Pondering PLANETARY: Thoughts on a New Classic

This weekend I reread the first three volumes of Planetary and then read Vol. 4 for the first time, I know it's been out for a bit but if production can be so delayed you'll forgive me for being a trade-waiter, right Mike Romo? I don’t intend this post to be a review of the 4th book or even a review of the series as a whole, rather my reaction to the project as sporadic and disjointed as that may be.

First off I think this book transcends genre, if anything I’d define it as omnigeneric, not to say that it’s “generic” in a bland sense, but generic in the sense of as pertaining to all genres. We often spout defensively that comics are a medium NOT a genre, more than capes and tights and all that. This book is a tour de force of just how true that can be. From reading much of Ellis’ other work it’s clear the man had a passion for genre outside the superhero, and loves to push the boundaries of what comics may have become were any of those other genres embraced as much as the superhero was. Within Planetary, Ellis coalesces that vision into a single and ridiculously cohesive universe.
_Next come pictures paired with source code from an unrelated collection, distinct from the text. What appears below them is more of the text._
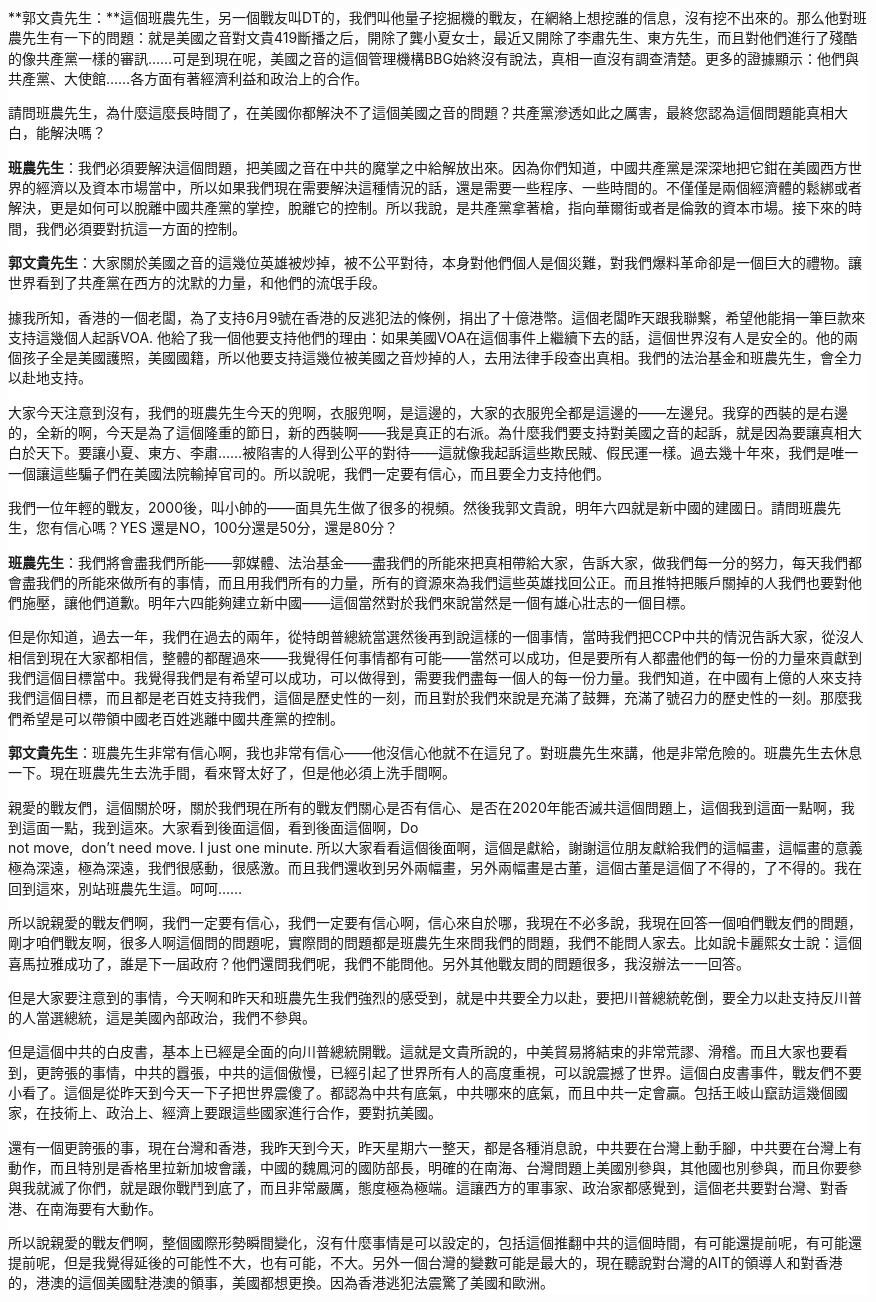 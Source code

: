 
**郭文貴先生：**這個班農先生，另一個戰友叫DT的，我們叫他量子挖掘機的戰友，在網絡上想挖誰的信息，沒有挖不出來的。那么他對班農先生有一下的問題：就是美國之音對文貴419斷播之后，開除了龔小夏女士，最近又開除了李肅先生、東方先生，而且對他們進行了殘酷的像共產黨一樣的審訊……可是到現在呢，美國之音的這個管理機構BBG始終沒有說法，真相一直沒有調查清楚。更多的證據顯示：他們與共產黨、大使館……各方面有著經濟利益和政治上的合作。


請問班農先生，為什麼這麼長時間了，在美國你都解決不了這個美國之音的問題？共產黨滲透如此之厲害，最終您認為這個問題能真相大白，能解決嗎？


**班農先生**：我們必須要解決這個問題，把美國之音在中共的魔掌之中給解放出來。因為你們知道，中國共產黨是深深地把它鉗在美國西方世界的經濟以及資本市場當中，所以如果我們現在需要解決這種情況的話，還是需要一些程序、一些時間的。不僅僅是兩個經濟體的鬆綁或者解決，更是如何可以脫離中國共產黨的掌控，脫離它的控制。所以我說，是共產黨拿著槍，指向華爾街或者是倫敦的資本市場。接下來的時間，我們必須要對抗這一方面的控制。


**郭文貴先生**：大家關於美國之音的這幾位英雄被炒掉，被不公平對待，本身對他們個人是個災難，對我們爆料革命卻是一個巨大的禮物。讓世界看到了共產黨在西方的沈默的力量，和他們的流氓手段。


據我所知，香港的一個老闆，為了支持6月9號在香港的反逃犯法的條例，捐出了十億港幣。這個老闆昨天跟我聯繫，希望他能捐一筆巨款來支持這幾個人起訴VOA. 他給了我一個他要支持他們的理由：如果美國VOA在這個事件上繼續下去的話，這個世界沒有人是安全的。他的兩個孩子全是美國護照，美國國籍，所以他要支持這幾位被美國之音炒掉的人，去用法律手段查出真相。我們的法治基金和班農先生，會全力以赴地支持。


大家今天注意到沒有，我們的班農先生今天的兜啊，衣服兜啊，是這邊的，大家的衣服兜全都是這邊的——左邊兒。我穿的西裝的是右邊的，全新的啊，今天是為了這個隆重的節日，新的西裝啊——我是真正的右派。為什麼我們要支持對美國之音的起訴，就是因為要讓真相大白於天下。要讓小夏、東方、李肅……被陷害的人得到公平的對待——這就像我起訴這些欺民賊、假民運一樣。過去幾十年來，我們是唯一一個讓這些騙子們在美國法院輸掉官司的。所以說呢，我們一定要有信心，而且要全力支持他們。


我們一位年輕的戰友，2000後，叫小帥的——面具先生做了很多的視頻。然後我郭文貴說，明年六四就是新中國的建國日。請問班農先生，您有信心嗎？YES 還是NO，100分還是50分，還是80分？


**班農先生**：我們將會盡我們所能——郭媒體、法治基金——盡我們的所能來把真相帶給大家，告訴大家，做我們每一分的努力，每天我們都會盡我們的所能來做所有的事情，而且用我們所有的力量，所有的資源來為我們這些英雄找回公正。而且推特把賬戶關掉的人我們也要對他們施壓，讓他們道歉。明年六四能夠建立新中國——這個當然對於我們來說當然是一個有雄心壯志的一個目標。


但是你知道，過去一年，我們在過去的兩年，從特朗普總統當選然後再到說這樣的一個事情，當時我們把CCP中共的情況告訴大家，從沒人相信到現在大家都相信，整體的都醒過來——我覺得任何事情都有可能——當然可以成功，但是要所有人都盡他們的每一份的力量來貢獻到我們這個目標當中。我覺得我們是有希望可以成功，可以做得到，需要我們盡每一個人的每一份力量。我們知道，在中國有上億的人來支持我們這個目標，而且都是老百姓支持我們，這個是歷史性的一刻，而且對於我們來說是充滿了鼓舞，充滿了號召力的歷史性的一刻。那麼我們希望是可以帶領中國老百姓逃離中國共產黨的控制。


**郭文貴先生**：班農先生非常有信心啊，我也非常有信心——他沒信心他就不在這兒了。對班農先生來講，他是非常危險的。班農先生去休息一下。現在班農先生去洗手間，看來腎太好了，但是他必須上洗手間啊。


親愛的戰友們，這個關於呀，關於我們現在所有的戰友們關心是否有信心、是否在2020年能否滅共這個問題上，這個我到這面一點啊，我到這面一點，我到這來。大家看到後面這個，看到後面這個啊，Do<br>not move, &nbsp;don’t need move. I just one minute. 所以大家看看這個後面啊，這個是獻給，謝謝這位朋友獻給我們的這幅畫，這幅畫的意義極為深遠，極為深遠，我們很感動，很感激。而且我們還收到另外兩幅畫，另外兩幅畫是古董，這個古董是這個了不得的，了不得的。我在回到這來，別站班農先生這。呵呵……


所以說親愛的戰友們啊，我們一定要有信心，我們一定要有信心啊，信心來自於哪，我現在不必多說，我現在回答一個咱們戰友們的問題，剛才咱們戰友啊，很多人啊這個問的問題呢，實際問的問題都是班農先生來問我們的問題，我們不能問人家去。比如說卡麗熙女士說：這個喜馬拉雅成功了，誰是下一屆政府？他們還問我們呢，我們不能問他。另外其他戰友問的問題很多，我沒辦法一一回答。


但是大家要注意到的事情，今天啊和昨天和班農先生我們強烈的感受到，就是中共要全力以赴，要把川普總統乾倒，要全力以赴支持反川普的人當選總統，這是美國內部政治，我們不參與。


但是這個中共的白皮書，基本上已經是全面的向川普總統開戰。這就是文貴所說的，中美貿易將結束的非常荒謬、滑稽。而且大家也要看到，更誇張的事情，中共的囂張，中共的這個傲慢，已經引起了世界所有人的高度重視，可以說震撼了世界。這個白皮書事件，戰友們不要小看了。這個是從昨天到今天一下子把世界震傻了。都認為中共有底氣，中共哪來的底氣，而且中共一定會贏。包括王岐山竄訪這幾個國家，在技術上、政治上、經濟上要跟這些國家進行合作，要對抗美國。


還有一個更誇張的事，現在台灣和香港，我昨天到今天，昨天星期六一整天，都是各種消息說，中共要在台灣上動手腳，中共要在台灣上有動作，而且特別是香格里拉新加坡會議，中國的魏鳳河的國防部長，明確的在南海、台灣問題上美國別參與，其他國也別參與，而且你要參與我就滅了你們，就是跟你戰鬥到底了，而且非常嚴厲，態度極為極端。這讓西方的軍事家、政治家都感覺到，這個老共要對台灣、對香港、在南海要有大動作。


所以說親愛的戰友們啊，整個國際形勢瞬間變化，沒有什麼事情是可以設定的，包括這個推翻中共的這個時間，有可能還提前呢，有可能還提前呢，但是我覺得延後的可能性不大，也有可能，不大。另外一個台灣的變數可能是最大的，現在聽說對台灣的AIT的領導人和對香港的，港澳的這個美國駐港澳的領事，美國都想更換。因為香港逃犯法震驚了美國和歐洲。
As such, a huge facet of the enjoyment to be derived from this work comes from knowing the sources Ellis’ is taking inspiration from, including his own catalog. To that end, this is not a beginner comic. Meaning this is not the book I’d hand to someone completely new to comics in the same way I wouldn’t hand them Watchmen. I’ve had people disagree because Watchmen is in their view the pinnacle of what comics can be, so why not start off the nascent there? Well both Planetary and Watchmen are viewed as such impressive feats because they pull from so many threads of previously established trends and tropes to weave tapestries which we as established fans understand as being woven from the thread of all that’s come before. A new reader would see an impressive visage, but the true majesty of the accomplishment is lost without the necessary perspective. The key difference as I see it is that Watchmen is all about the deconstruction of the superhero whereas Planetary is more the abandonment for the very need of the conceit without losing the love for the weirdness those ideas bring to the table. Granted, both Planetary and Watchmen withstand multiple re-readings, so their power is never truly lost due to early consumption.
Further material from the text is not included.